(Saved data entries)
*** Block opens ***

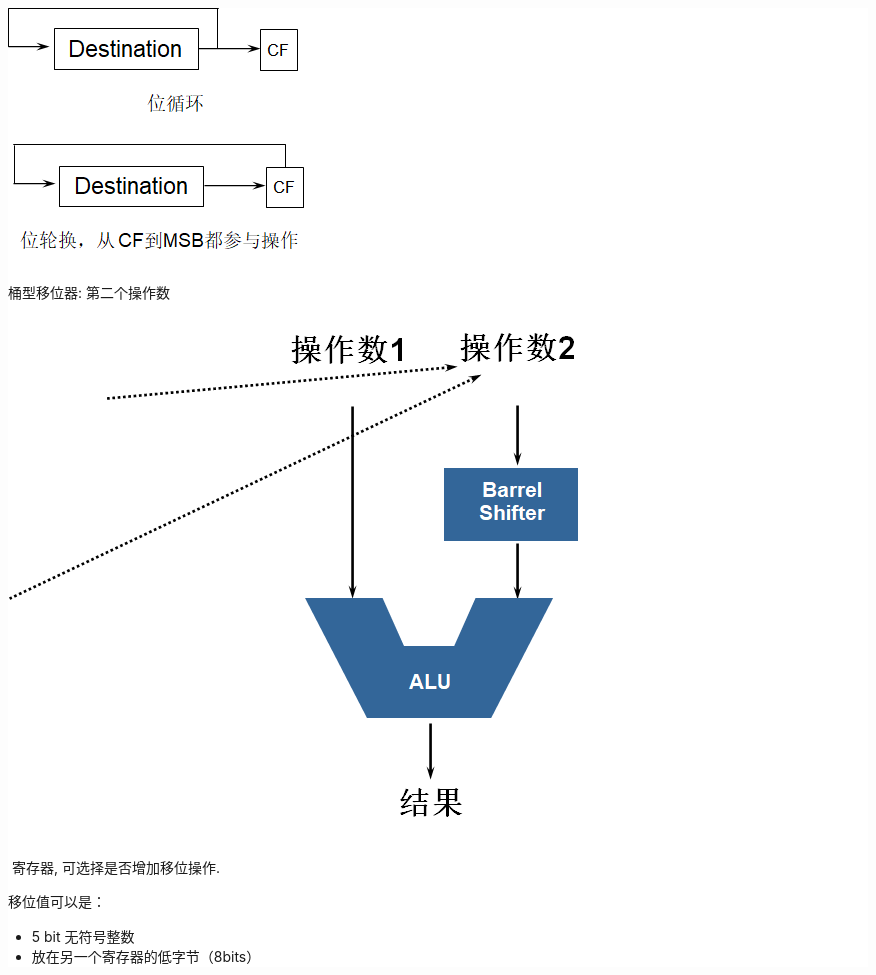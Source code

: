 ![ROR: Rotate Right](ARM体系结构与编程-第3章-ARM微处理器的指令系统2-算术指令/image-20230411004848955.png)

![RRX: Rotate Right Extended](ARM体系结构与编程-第3章-ARM微处理器的指令系统2-算术指令/image-20230411004906366.png)

桶型移位器: 第二个操作数

![second op](ARM体系结构与编程-第3章-ARM微处理器的指令系统2-算术指令/image-20230411004928499.png)

​		寄存器, 可选择是否增加移位操作.

移位值可以是：

-  5 bit 无符号整数
- 放在另一个寄存器的低字节（8bits）

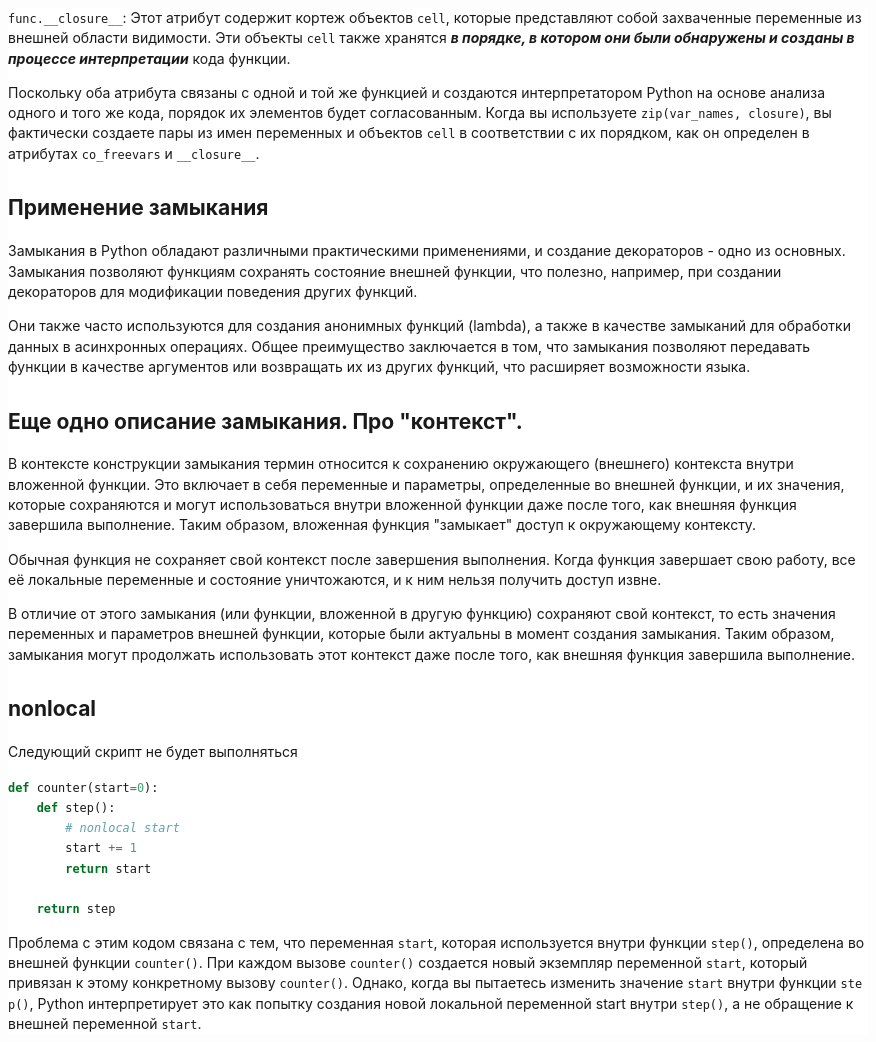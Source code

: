 `func.__closure__`: Этот атрибут содержит кортеж объектов `cell`, которые представляют собой захваченные переменные из внешней области видимости. Эти объекты `cell` также хранятся ***в порядке, в котором они были обнаружены и созданы в процессе интерпретации*** кода функции.

Поскольку оба атрибута связаны с одной и той же функцией и создаются интерпретатором Python на основе анализа одного и того же кода, порядок их элементов будет согласованным. Когда вы используете `zip(var_names, closure)`, вы фактически создаете пары из имен переменных и объектов `cell` в соответствии с их порядком, как он определен в атрибутах `co_freevars` и `__closure__`.

## Применение замыкания
Замыкания в Python обладают различными практическими применениями, и создание декораторов - одно из основных. Замыкания позволяют функциям сохранять состояние внешней функции, что полезно, например, при создании декораторов для модификации поведения других функций.

Они также часто используются для создания анонимных функций (lambda), а также в качестве замыканий для обработки данных в асинхронных операциях. Общее преимущество заключается в том, что замыкания позволяют передавать функции в качестве аргументов или возвращать их из других функций, что расширяет возможности языка.

## Еще одно описание замыкания. Про "контекст".
В контексте конструкции замыкания термин относится к сохранению окружающего (внешнего) контекста внутри вложенной функции. Это включает в себя переменные и параметры, определенные во внешней функции, и их значения, которые сохраняются и могут использоваться внутри вложенной функции даже после того, как внешняя функция завершила выполнение. Таким образом, вложенная функция "замыкает" доступ к окружающему контексту.

Обычная функция не сохраняет свой контекст после завершения выполнения. Когда функция завершает свою работу, все её локальные переменные и состояние уничтожаются, и к ним нельзя получить доступ извне.

В отличие от этого замыкания (или функции, вложенной в другую функцию) сохраняют свой контекст, то есть значения переменных и параметров внешней функции, которые были актуальны в момент создания замыкания. Таким образом, замыкания могут продолжать использовать этот контекст даже после того, как внешняя функция завершила выполнение.

## nonlocal
Следующий скрипт не будет выполняться
```python
def counter(start=0):
    def step():
        # nonlocal start
        start += 1
        return start
 
    return step
```
Проблема с этим кодом связана с тем, что переменная `start`, которая используется внутри функции `step()`, определена во внешней функции `counter()`. При каждом вызове `counter()` создается новый экземпляр переменной `start`, который привязан к этому конкретному вызову `counter()`. Однако, когда вы пытаетесь изменить значение `start` внутри функции `step()`, Python интерпретирует это как попытку создания новой локальной переменной start внутри `step()`, а не обращение к внешней переменной `start`.
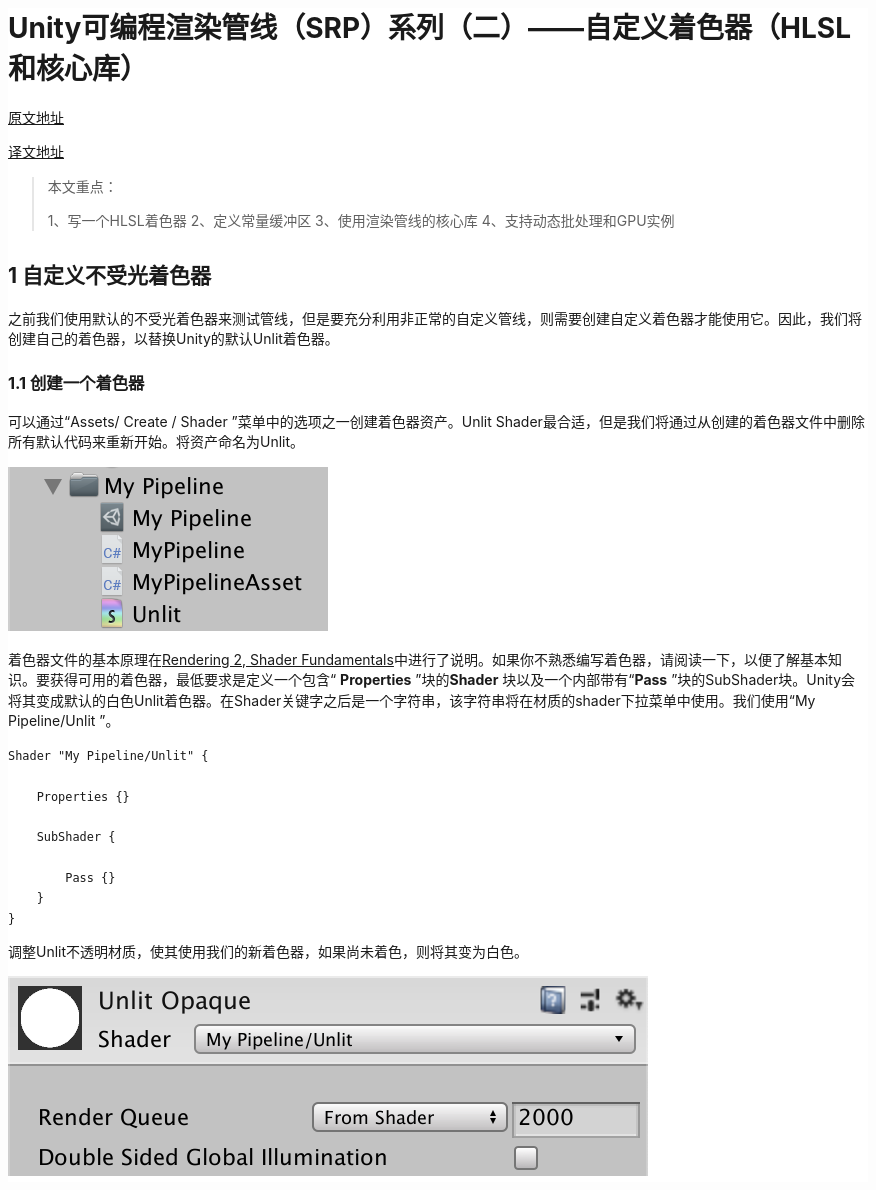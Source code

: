 # Unity可编程渲染管线（SRP）系列（二）——自定义着色器（HLSL和核心库）

[原文地址](https://catlikecoding.com/unity/tutorials/scriptable-render-pipeline/custom-shaders/)

[译文地址](https://zhuanlan.zhihu.com/p/166334724)

> 本文重点：
>
>1、写一个HLSL着色器
>2、定义常量缓冲区
>3、使用渲染管线的核心库
>4、支持动态批处理和GPU实例

## **1 自定义不受光着色器**

之前我们使用默认的不受光着色器来测试管线，但是要充分利用非正常的自定义管线，则需要创建自定义着色器才能使用它。因此，我们将创建自己的着色器，以替换Unity的默认Unlit着色器。

### **1.1 创建一个着色器**

可以通过“Assets/ Create / Shader ”菜单中的选项之一创建着色器资产。Unlit Shader最合适，但是我们将通过从创建的着色器文件中删除所有默认代码来重新开始。将资产命名为Unlit。

![](unlit-shader.png)

着色器文件的基本原理在[Rendering 2, Shader Fundamentals](https://catlikecoding.com/unity/tutorials/rendering/part-2/)中进行了说明。如果你不熟悉编写着色器，请阅读一下，以便了解基本知识。要获得可用的着色器，最低要求是定义一个包含“ **Properties** ”块的**Shader** 块以及一个内部带有“**Pass** ”块的SubShader块。Unity会将其变成默认的白色Unlit着色器。在Shader关键字之后是一个字符串，该字符串将在材质的shader下拉菜单中使用。我们使用“My Pipeline/Unlit ”。

```hlsl
Shader "My Pipeline/Unlit" {
	
	Properties {}
	
	SubShader {
		
		Pass {}
	}
}
```

调整Unlit不透明材质，使其使用我们的新着色器，如果尚未着色，则将其变为白色。

![](unlit-opaque-material.png)
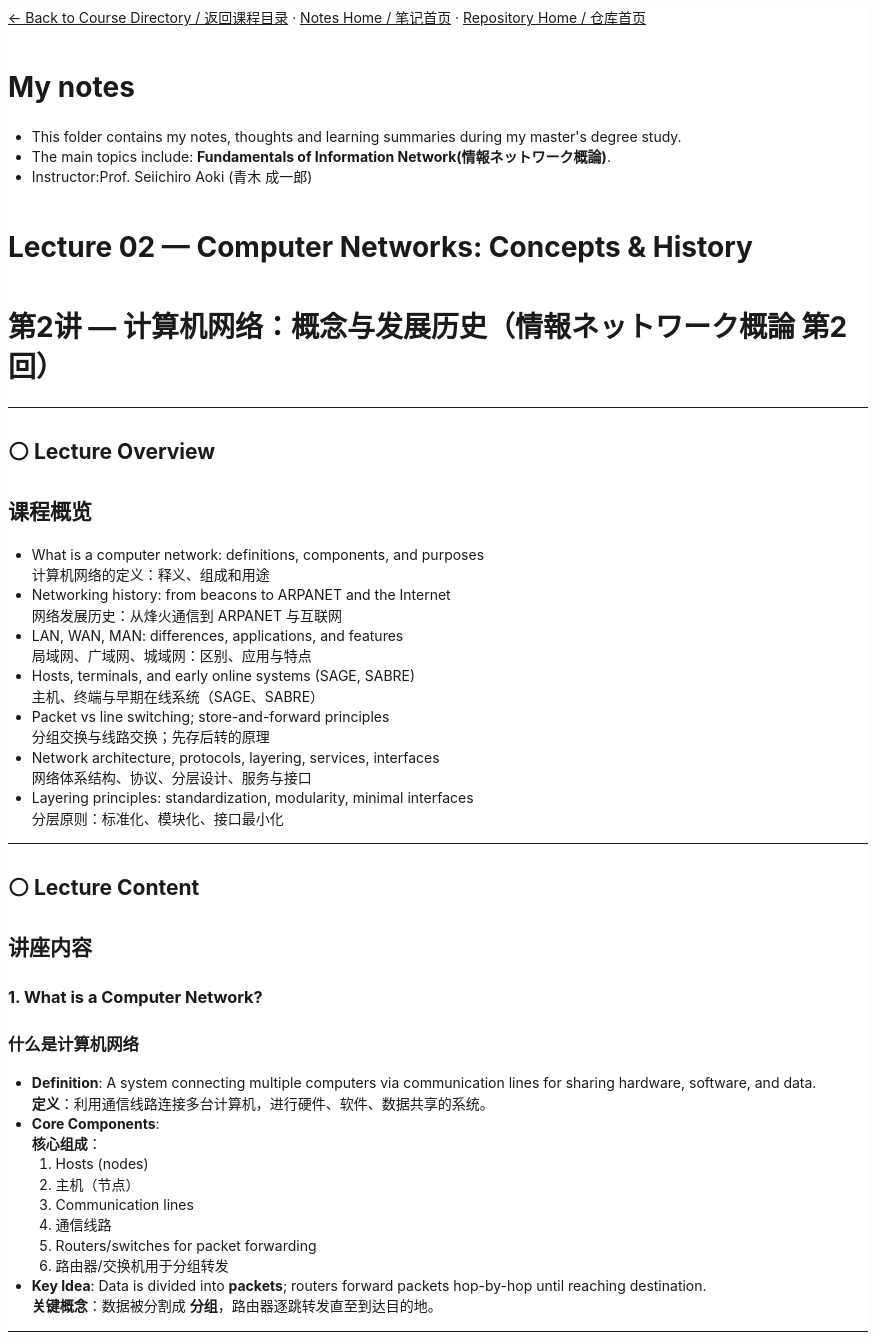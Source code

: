 [← Back to Course Directory / 返回课程目录](./README.md#toc) · [Notes Home / 笔记首页](../) · [Repository Home / 仓库首页](../../README.md)

#  My notes
- This folder contains my notes, thoughts and learning summaries during my master's degree study.
- The main topics include: **Fundamentals of Information Network(情報ネットワーク概論)**.
- Instructor:Prof. Seiichiro Aoki (青木 成一郎)  

# Lecture 02 — Computer Networks: Concepts & History
# 第2讲 — 计算机网络：概念与发展历史（情報ネットワーク概論 第2回）

---

## ⚪ Lecture Overview
## 课程概览

- What is a computer network: definitions, components, and purposes  
  计算机网络的定义：释义、组成和用途  
- Networking history: from beacons to ARPANET and the Internet  
  网络发展历史：从烽火通信到 ARPANET 与互联网  
- LAN, WAN, MAN: differences, applications, and features  
  局域网、广域网、城域网：区别、应用与特点  
- Hosts, terminals, and early online systems (SAGE, SABRE)  
  主机、终端与早期在线系统（SAGE、SABRE）  
- Packet vs line switching; store-and-forward principles  
  分组交换与线路交换；先存后转的原理  
- Network architecture, protocols, layering, services, interfaces  
  网络体系结构、协议、分层设计、服务与接口  
- Layering principles: standardization, modularity, minimal interfaces  
  分层原则：标准化、模块化、接口最小化  

---

## ⚪ Lecture Content 
## 讲座内容

### 1. What is a Computer Network?
### 什么是计算机网络
- **Definition**: A system connecting multiple computers via communication lines for sharing hardware, software, and data.  
  **定义**：利用通信线路连接多台计算机，进行硬件、软件、数据共享的系统。  
- **Core Components**:  
  **核心组成**：  
  1) Hosts (nodes)<br>  
    1) 主机（节点） <br>  
  2) Communication lines  <br> 
    2) 通信线路  <br> 
  3) Routers/switches for packet forwarding  <br> 
    3) 路由器/交换机用于分组转发  
- **Key Idea**: Data is divided into **packets**; routers forward packets hop-by-hop until reaching destination.  
  **关键概念**：数据被分割成 **分组**，路由器逐跳转发直至到达目的地。

---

*** Block closes ***

> **TASK DIRECTIONS**
Copy out every line of the data exactly, leaving the images behind.

> **REPLY**
Source code

: ![ROR: Rotate Right](ARM体系结构与编程-第3章-ARM微处理器的指令系统2-算术指令/image-20230411004848955.png)

![RRX: Rotate Right Extended](ARM体系结构与编程-第3章-ARM微处理器的指令系统2-算术指令/image-20230411004906366.png)

桶型移位器: 第二个操作数

![second op](ARM体系结构与编程-第3章-ARM微处理器的指令系统2-算术指令/image-20230411004928499.png)

​		寄存器, 可选择是否增加移位操作.

移位值可以是：

-  5 bit 无符号整数
- 放在另一个寄存器的低字节（8bits）

Source code

: `func.__closure__`: Этот атрибут содержит кортеж объектов `cell`, которые представляют собой захваченные переменные из внешней области видимости. Эти объекты `cell` также хранятся ***в порядке, в котором они были обнаружены и созданы в процессе интерпретации*** кода функции.

Поскольку оба атрибута связаны с одной и той же функцией и создаются интерпретатором Python на основе анализа одного и того же кода, порядок их элементов будет согласованным. Когда вы используете `zip(var_names, closure)`, вы фактически создаете пары из имен переменных и объектов `cell` в соответствии с их порядком, как он определен в атрибутах `co_freevars` и `__closure__`.

## Применение замыкания
Замыкания в Python обладают различными практическими применениями, и создание декораторов - одно из основных. Замыкания позволяют функциям сохранять состояние внешней функции, что полезно, например, при создании декораторов для модификации поведения других функций.

Они также часто используются для создания анонимных функций (lambda), а также в качестве замыканий для обработки данных в асинхронных операциях. Общее преимущество заключается в том, что замыкания позволяют передавать функции в качестве аргументов или возвращать их из других функций, что расширяет возможности языка.

## Еще одно описание замыкания. Про "контекст".
В контексте конструкции замыкания термин относится к сохранению окружающего (внешнего) контекста внутри вложенной функции. Это включает в себя переменные и параметры, определенные во внешней функции, и их значения, которые сохраняются и могут использоваться внутри вложенной функции даже после того, как внешняя функция завершила выполнение. Таким образом, вложенная функция "замыкает" доступ к окружающему контексту.

Обычная функция не сохраняет свой контекст после завершения выполнения. Когда функция завершает свою работу, все её локальные переменные и состояние уничтожаются, и к ним нельзя получить доступ извне.

В отличие от этого замыкания (или функции, вложенной в другую функцию) сохраняют свой контекст, то есть значения переменных и параметров внешней функции, которые были актуальны в момент создания замыкания. Таким образом, замыкания могут продолжать использовать этот контекст даже после того, как внешняя функция завершила выполнение.

## nonlocal
Следующий скрипт не будет выполняться
```python
def counter(start=0):
    def step():
        # nonlocal start
        start += 1
        return start
 
    return step
```
Проблема с этим кодом связана с тем, что переменная `start`, которая используется внутри функции `step()`, определена во внешней функции `counter()`. При каждом вызове `counter()` создается новый экземпляр переменной `start`, который привязан к этому конкретному вызову `counter()`. Однако, когда вы пытаетесь изменить значение `start` внутри функции `step()`, Python интерпретирует это как попытку создания новой локальной переменной start внутри `step()`, а не обращение к внешней переменной `start`.
Source code

: # Unity可编程渲染管线（SRP）系列（二）——自定义着色器（HLSL和核心库）

[原文地址](https://catlikecoding.com/unity/tutorials/scriptable-render-pipeline/custom-shaders/)

[译文地址](https://zhuanlan.zhihu.com/p/166334724)

> 本文重点：
>
>1、写一个HLSL着色器
>2、定义常量缓冲区
>3、使用渲染管线的核心库
>4、支持动态批处理和GPU实例

## **1 自定义不受光着色器**

之前我们使用默认的不受光着色器来测试管线，但是要充分利用非正常的自定义管线，则需要创建自定义着色器才能使用它。因此，我们将创建自己的着色器，以替换Unity的默认Unlit着色器。

### **1.1 创建一个着色器**

可以通过“Assets/ Create / Shader ”菜单中的选项之一创建着色器资产。Unlit Shader最合适，但是我们将通过从创建的着色器文件中删除所有默认代码来重新开始。将资产命名为Unlit。

![](unlit-shader.png)

着色器文件的基本原理在[Rendering 2, Shader Fundamentals](https://catlikecoding.com/unity/tutorials/rendering/part-2/)中进行了说明。如果你不熟悉编写着色器，请阅读一下，以便了解基本知识。要获得可用的着色器，最低要求是定义一个包含“ **Properties** ”块的**Shader** 块以及一个内部带有“**Pass** ”块的SubShader块。Unity会将其变成默认的白色Unlit着色器。在Shader关键字之后是一个字符串，该字符串将在材质的shader下拉菜单中使用。我们使用“My Pipeline/Unlit ”。

```hlsl
Shader "My Pipeline/Unlit" {
	
	Properties {}
	
	SubShader {
		
		Pass {}
	}
}
```

调整Unlit不透明材质，使其使用我们的新着色器，如果尚未着色，则将其变为白色。

![](unlit-opaque-material.png)
Source code

: [← Back to Course Directory / 返回课程目录](./README.md#toc) · [Notes Home / 笔记首页](../) · [Repository Home / 仓库首页](../../README.md)

#  My notes
- This folder contains my notes, thoughts and learning summaries during my master's degree study.
- The main topics include: **Fundamentals of Information Network(情報ネットワーク概論)**.
- Instructor:Prof. Seiichiro Aoki (青木 成一郎)  

# Lecture 02 — Computer Networks: Concepts & History
# 第2讲 — 计算机网络：概念与发展历史（情報ネットワーク概論 第2回）

---

## ⚪ Lecture Overview
## 课程概览

- What is a computer network: definitions, components, and purposes  
  计算机网络的定义：释义、组成和用途  
- Networking history: from beacons to ARPANET and the Internet  
  网络发展历史：从烽火通信到 ARPANET 与互联网  
- LAN, WAN, MAN: differences, applications, and features  
  局域网、广域网、城域网：区别、应用与特点  
- Hosts, terminals, and early online systems (SAGE, SABRE)  
  主机、终端与早期在线系统（SAGE、SABRE）  
- Packet vs line switching; store-and-forward principles  
  分组交换与线路交换；先存后转的原理  
- Network architecture, protocols, layering, services, interfaces  
  网络体系结构、协议、分层设计、服务与接口  
- Layering principles: standardization, modularity, minimal interfaces  
  分层原则：标准化、模块化、接口最小化  

---

## ⚪ Lecture Content 
## 讲座内容

### 1. What is a Computer Network?
### 什么是计算机网络
- **Definition**: A system connecting multiple computers via communication lines for sharing hardware, software, and data.  
  **定义**：利用通信线路连接多台计算机，进行硬件、软件、数据共享的系统。  
- **Core Components**:  
  **核心组成**：  
  1) Hosts (nodes)<br>  
    1) 主机（节点） <br>  
  2) Communication lines  <br> 
    2) 通信线路  <br> 
  3) Routers/switches for packet forwarding  <br> 
    3) 路由器/交换机用于分组转发  
- **Key Idea**: Data is divided into **packets**; routers forward packets hop-by-hop until reaching destination.  
  **关键概念**：数据被分割成 **分组**，路由器逐跳转发直至到达目的地。

---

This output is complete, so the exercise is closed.